When the word "Bookmark" shows up in a line of the data below, copy that whole line.
##### Data to use
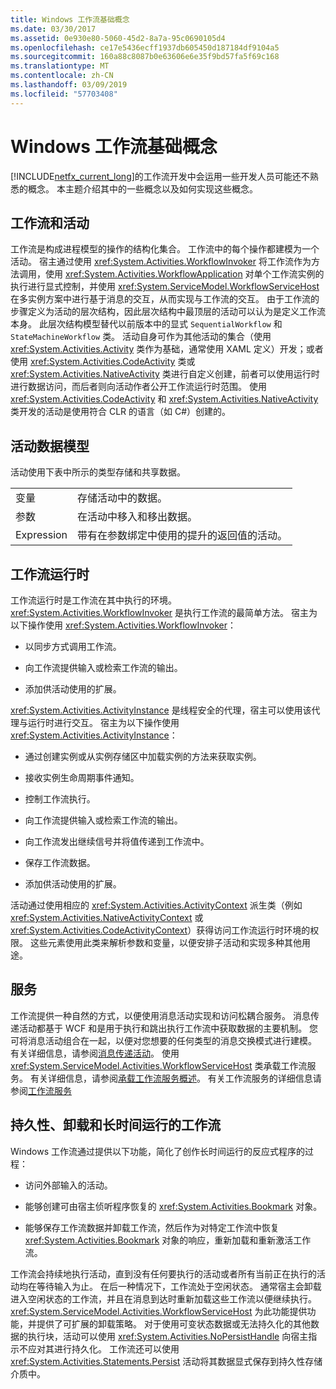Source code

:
 ```yaml
---
title: Windows 工作流基础概念
ms.date: 03/30/2017
ms.assetid: 0e930e80-5060-45d2-8a7a-95c0690105d4
ms.openlocfilehash: ce17e5436ecff1937db605450d187184df9104a5
ms.sourcegitcommit: 160a88c8087b0e63606e6e35f9bd57fa5f69c168
ms.translationtype: MT
ms.contentlocale: zh-CN
ms.lasthandoff: 03/09/2019
ms.locfileid: "57703408"
---
```

# <a name="fundamental-windows-workflow-concepts"></a>Windows 工作流基础概念

  [!INCLUDE[netfx_current_long](../../../includes/netfx-current-long-md.md)]的工作流开发中会运用一些开发人员可能还不熟悉的概念。 本主题介绍其中的一些概念以及如何实现这些概念。  
  
## <a name="workflows-and-activities"></a>工作流和活动  
 工作流是构成进程模型的操作的结构化集合。 工作流中的每个操作都建模为一个活动。 宿主通过使用 <xref:System.Activities.WorkflowInvoker> 将工作流作为方法调用，使用 <xref:System.Activities.WorkflowApplication> 对单个工作流实例的执行进行显式控制，并使用 <xref:System.ServiceModel.WorkflowServiceHost> 在多实例方案中进行基于消息的交互，从而实现与工作流的交互。 由于工作流的步骤定义为活动的层次结构，因此层次结构中最顶层的活动可以认为是定义工作流本身。 此层次结构模型替代以前版本中的显式 `SequentialWorkflow` 和 `StateMachineWorkflow` 类。 活动自身可作为其他活动的集合（使用 <xref:System.Activities.Activity> 类作为基础，通常使用 XAML 定义）开发；或者使用 <xref:System.Activities.CodeActivity> 类或 <xref:System.Activities.NativeActivity> 类进行自定义创建，前者可以使用运行时进行数据访问，而后者则向活动作者公开工作流运行时范围。 使用 <xref:System.Activities.CodeActivity> 和 <xref:System.Activities.NativeActivity> 类开发的活动是使用符合 CLR 的语言（如 C#）创建的。  
  
## <a name="activity-data-model"></a>活动数据模型  
 活动使用下表中所示的类型存储和共享数据。  
  
|||  
|-|-|  
|变量|存储活动中的数据。|  
|参数|在活动中移入和移出数据。|  
|Expression|带有在参数绑定中使用的提升的返回值的活动。|  
  
## <a name="workflow-runtime"></a>工作流运行时  
 工作流运行时是工作流在其中执行的环境。  <xref:System.Activities.WorkflowInvoker> 是执行工作流的最简单方法。 宿主为以下操作使用 <xref:System.Activities.WorkflowInvoker>：  
  
-   以同步方式调用工作流。  
  
-   向工作流提供输入或检索工作流的输出。  
  
-   添加供活动使用的扩展。  
  
 <xref:System.Activities.ActivityInstance> 是线程安全的代理，宿主可以使用该代理与运行时进行交互。 宿主为以下操作使用 <xref:System.Activities.ActivityInstance>：  
  
-   通过创建实例或从实例存储区中加载实例的方法来获取实例。  
  
-   接收实例生命周期事件通知。  
  
-   控制工作流执行。  
  
-   向工作流提供输入或检索工作流的输出。  
  
-   向工作流发出继续信号并将值传递到工作流中。  
  
-   保存工作流数据。  
  
-   添加供活动使用的扩展。  
  
 活动通过使用相应的 <xref:System.Activities.ActivityContext> 派生类（例如 <xref:System.Activities.NativeActivityContext> 或 <xref:System.Activities.CodeActivityContext>）获得访问工作流运行时环境的权限。 这些元素使用此类来解析参数和变量，以便安排子活动和实现多种其他用途。  
  
## <a name="services"></a>服务  
 工作流提供一种自然的方式，以便使用消息活动实现和访问松耦合服务。 消息传递活动都基于 WCF 和是用于执行和跳出执行工作流中获取数据的主要机制。 您可将消息活动组合在一起，以便对您想要的任何类型的消息交换模式进行建模。 有关详细信息，请参阅[消息传递活动](../wcf/feature-details/messaging-activities.md)。 使用 <xref:System.ServiceModel.Activities.WorkflowServiceHost> 类承载工作流服务。 有关详细信息，请参阅[承载工作流服务概述](../wcf/feature-details/hosting-workflow-services-overview.md)。 有关工作流服务的详细信息请参阅[工作流服务](../wcf/feature-details/workflow-services.md)  
  
## <a name="persistence-unloading-and-long-running-workflows"></a>持久性、卸载和长时间运行的工作流  
 Windows 工作流通过提供以下功能，简化了创作长时间运行的反应式程序的过程：  
  
-   访问外部输入的活动。  
  
-   能够创建可由宿主侦听程序恢复的 <xref:System.Activities.Bookmark> 对象。  
  
-   能够保存工作流数据并卸载工作流，然后作为对特定工作流中恢复 <xref:System.Activities.Bookmark> 对象的响应，重新加载和重新激活工作流。  
  
 工作流会持续地执行活动，直到没有任何要执行的活动或者所有当前正在执行的活动均在等待输入为止。 在后一种情况下，工作流处于空闲状态。 通常宿主会卸载进入空闲状态的工作流，并且在消息到达时重新加载这些工作流以便继续执行。 <xref:System.ServiceModel.Activities.WorkflowServiceHost> 为此功能提供功能，并提供了可扩展的卸载策略。 对于使用可变状态数据或无法持久化的其他数据的执行块，活动可以使用 <xref:System.Activities.NoPersistHandle> 向宿主指示不应对其进行持久化。 工作流还可以使用 <xref:System.Activities.Statements.Persist> 活动将其数据显式保存到持久性存储介质中。
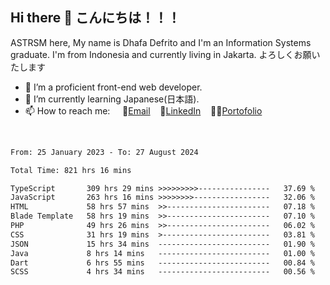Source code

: ## Hi there 👋 こんにちは！！！
ASTRSM here, My name is Dhafa Defrito and I'm an Information Systems graduate. I'm from Indonesia and currently living in Jakarta. よろしくお願いたします

- 🔭 I’m a proficient front-end web developer.
- 🌱 I’m currently learning Japanese(日本語).
- 📫 How to reach me: &nbsp;&nbsp;&nbsp;&nbsp;📧[Email](ddefrito@gmail.com)&nbsp;&nbsp;&nbsp;&nbsp;💼[LinkedIn](https://www.linkedin.com/in/dhafa-defrita-rama-yudistira-9357a9229/)&nbsp;&nbsp;&nbsp;&nbsp;👨‍🎨[Portofolio](https://ddefrito.vercel.app/)
<br>
<!-- <p align="left">
<a href="https://github.com/ASTRSM">
  <img height="180em" src="https://github-readme-stats-eight-theta.vercel.app/api?username=ASTRSM&show_icons=true&theme=dracula&include_all_commits=true&count_private=true"/>
  <img height="180em" src="https://github-readme-stats-eight-theta.vercel.app/api/top-langs/?username=ASTRSM&layout=compact&langs_count=8&theme=dracula"/>
</a>
</p> -->

<!--START_SECTION:waka-->

```txt
From: 25 January 2023 - To: 27 August 2024

Total Time: 821 hrs 16 mins

TypeScript       309 hrs 29 mins >>>>>>>>>----------------   37.69 %
JavaScript       263 hrs 16 mins >>>>>>>>-----------------   32.06 %
HTML             58 hrs 57 mins  >>-----------------------   07.18 %
Blade Template   58 hrs 19 mins  >>-----------------------   07.10 %
PHP              49 hrs 26 mins  >>-----------------------   06.02 %
CSS              31 hrs 19 mins  >------------------------   03.81 %
JSON             15 hrs 34 mins  -------------------------   01.90 %
Java             8 hrs 14 mins   -------------------------   01.00 %
Dart             6 hrs 55 mins   -------------------------   00.84 %
SCSS             4 hrs 34 mins   -------------------------   00.56 %
```

<!--END_SECTION:waka-->
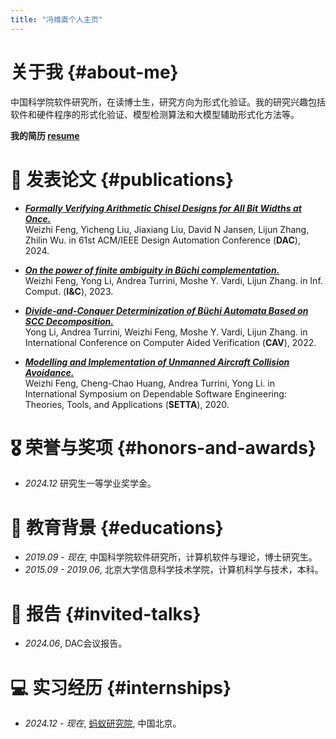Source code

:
 ```yaml
---
title: "冯维直个人主页"
---
```


# 关于我 {#about-me}

中国科学院软件研究所，在读博士生，研究方向为形式化验证。我的研究兴趣包括软件和硬件程序的形式化验证、模型检测算法和大模型辅助形式化方法等。

**我的简历 [resume](files/WeizhiFengCV.pdf)**

<!-- # 🔥 最新动态 {#news}
- *2023.10*: &nbsp;🎉🎉 我们的论文《多模态学习的最新进展》被NeurIPS 2023接收！
- *2023.09*: &nbsp;🎉🎉 受邀参加2023年全球人工智能峰会并作主题演讲。 -->

# 📝 发表论文 {#publications}

- ***[Formally Verifying Arithmetic Chisel Designs for All Bit Widths at Once.](https://dl.acm.org/doi/10.1145/3649329.3657311)*** <br>
  Weizhi Feng, Yicheng Liu, Jiaxiang Liu, David N Jansen, Lijun Zhang, Zhilin Wu.
  in 61st ACM/IEEE Design Automation Conference (**DAC**), 2024. <br>
  <!-- <a href="https://arxiv.org/abs/2304.08485" class="no-trailing-icon"><img src="https://img.shields.io/badge/arXiv-2304.08485-b31b1b.svg?style=flat-square" alt="Arxiv-2304.08485"/></a><a href="https://github.com/haotian-liu/LLaVA" class="no-trailing-icon"><img alt="GitHub Repo stars" src="https://img.shields.io/github/stars/haotian-liu/LLaVA?style=flat-square&logo=github&label=GitHub%20Stars&labelColor=black"></a> -->

- ***[On the power of finite ambiguity in Büchi complementation.](https://www.sciencedirect.com/science/article/abs/pii/S0890540123000330)*** <br>
  Weizhi Feng, Yong Li, Andrea Turrini, Moshe Y. Vardi, Lijun Zhang.
  in Inf. Comput. (**I&C**), 2023. <br>

- ***[Divide-and-Conquer Determinization of Büchi Automata Based on SCC Decomposition.](https://arxiv.org/abs/2206.13739)*** <br>
  Yong Li, Andrea Turrini, Weizhi Feng, Moshe Y. Vardi, Lijun Zhang.
  in International Conference on Computer Aided Verification (**CAV**), 2022. <br>

- ***[Modelling and Implementation of Unmanned Aircraft Collision Avoidance.](https://link.springer.com/chapter/10.1007/978-3-030-62822-2_4)*** <br>
  Weizhi Feng, Cheng-Chao Huang, Andrea Turrini, Yong Li.
  in International Symposium on Dependable Software Engineering: Theories, Tools, and Applications (**SETTA**), 2020. <br>

# 🎖 荣誉与奖项 {#honors-and-awards}
- *2024.12* 研究生一等学业奖学金。

# 📖 教育背景 {#educations}
- *2019.09 - 现在*, 中国科学院软件研究所，计算机软件与理论，博士研究生。
- *2015.09 - 2019.06*, 北京大学信息科学技术学院，计算机科学与技术，本科。

# 💬 报告 {#invited-talks}
- *2024.06*, DAC会议报告。


# 💻 实习经历 {#internships}
- *2024.12 - 现在*, [蚂蚁研究院](https://www.antresearch.com/), 中国北京。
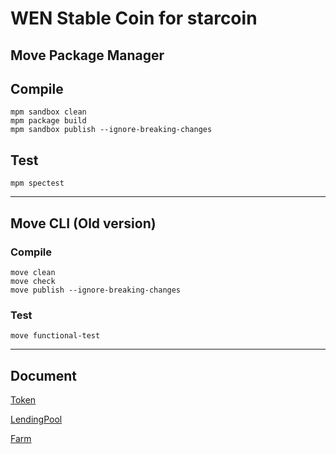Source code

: # WEN Stable Coin for starcoin

## Move Package Manager
## Compile

```
mpm sandbox clean
mpm package build
mpm sandbox publish --ignore-breaking-changes
```

## Test

```
mpm spectest
```

---
## Move CLI (Old version)
### Compile

```
move clean
move check
move publish --ignore-breaking-changes
```

### Test

```
move functional-test
```

---
## Document

[Token](doc/Token.md)

[LendingPool](doc/LendingPool.md)

[Farm](doc/Farm.md)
##########
> _Written reply_:
-   能够创建可由宿主侦听程序恢复的 <xref:System.Activities.Bookmark> 对象。  
-   能够保存工作流数据并卸载工作流，然后作为对特定工作流中恢复 <xref:System.Activities.Bookmark> 对象的响应，重新加载和重新激活工作流。  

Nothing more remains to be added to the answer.